I decided to just use the EPS and Raspberry Pi Zero flight computer already on the flatsat to control discharge. I disconnected all loads from the EPS except for the flight computer, and connected a constant current load to one of the 12V switched outputs on the EPS for consistent discharge current. I connected a power supply through a set of PCB Heaters  that I used as power resistors to the solar input on the EPS for charging, and used a MOSFET controlled by a 5V switched output on the EPS to be able to control charging from the RPi. It was a little bit jank, because there were multiple failure modes that could result in discharging the battery to the point where the flight computer shuts down and is unable to turn on charging again, but the EPS protections would ensure that the battery would not discharge past the point of permanent damage, so we could always just charge the battery and retry again.

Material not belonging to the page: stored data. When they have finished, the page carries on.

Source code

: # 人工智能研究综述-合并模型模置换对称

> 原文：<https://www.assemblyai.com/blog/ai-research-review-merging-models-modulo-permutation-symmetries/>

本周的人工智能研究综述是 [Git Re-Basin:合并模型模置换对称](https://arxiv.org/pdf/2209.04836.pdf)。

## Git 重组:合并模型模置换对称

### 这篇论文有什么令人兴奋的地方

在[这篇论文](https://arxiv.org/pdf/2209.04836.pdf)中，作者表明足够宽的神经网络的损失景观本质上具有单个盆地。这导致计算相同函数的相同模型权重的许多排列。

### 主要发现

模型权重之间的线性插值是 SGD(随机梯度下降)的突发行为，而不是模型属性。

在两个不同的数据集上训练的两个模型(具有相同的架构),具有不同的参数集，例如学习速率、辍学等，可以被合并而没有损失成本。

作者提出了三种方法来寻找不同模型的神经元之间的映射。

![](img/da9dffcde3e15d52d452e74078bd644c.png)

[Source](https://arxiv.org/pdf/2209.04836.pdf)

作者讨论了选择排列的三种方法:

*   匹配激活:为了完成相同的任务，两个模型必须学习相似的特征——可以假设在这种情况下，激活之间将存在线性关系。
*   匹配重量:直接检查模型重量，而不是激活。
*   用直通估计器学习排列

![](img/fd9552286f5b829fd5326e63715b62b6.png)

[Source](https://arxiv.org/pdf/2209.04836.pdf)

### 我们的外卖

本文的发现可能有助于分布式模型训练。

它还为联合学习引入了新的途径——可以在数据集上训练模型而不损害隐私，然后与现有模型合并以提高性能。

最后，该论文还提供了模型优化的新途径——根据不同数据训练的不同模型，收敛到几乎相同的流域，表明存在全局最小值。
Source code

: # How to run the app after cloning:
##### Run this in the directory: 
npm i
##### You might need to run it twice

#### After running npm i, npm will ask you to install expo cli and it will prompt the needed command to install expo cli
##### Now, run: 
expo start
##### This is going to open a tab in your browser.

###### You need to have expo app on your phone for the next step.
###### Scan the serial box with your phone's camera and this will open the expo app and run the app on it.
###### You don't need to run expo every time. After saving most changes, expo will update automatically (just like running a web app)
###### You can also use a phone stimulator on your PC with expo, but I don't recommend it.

Testing my setup with a spare EPS and Battery (that we weren't supposed to have haha)The flatsat around the time I ran the discharge test. Note the hotplates on the left, EPS + Battery stack inside the green box, MOSFETs on a breadboard behind the green box. Load is not powered.

The Code

The code was pretty simple, just switching between having the load on and the charging off and vice versa, with a period of 10 minutes of both off after charging is completed to see how the battery voltage holds after charging (per Nanoracks test regulation). I set the upper voltage threshold which indicated end of charge according to the EPS manual, and the lower voltage threshold which indicated end of discharge to 6.4V, a little bit above the 6.2V threshold at which the EPS would switch off all the outputs in order to prevent damage to the battery. I used battery telemetry to record the voltage and current and to integrate capacity and energy of the battery. I logged all this data and a timestamp to a csv file, and printed the output of each cycle to terminal. If any exception was encountered, the code switched the load off and the charging back on to ensure that the flight software wouldn't hang in a state where the battery kept discharging (there was still the possible failure case where the actual command connection to the EPS failed, which would make it impossible to switch load off and charging back on, but the worst that would happen would be having to charge the battery back up again manually).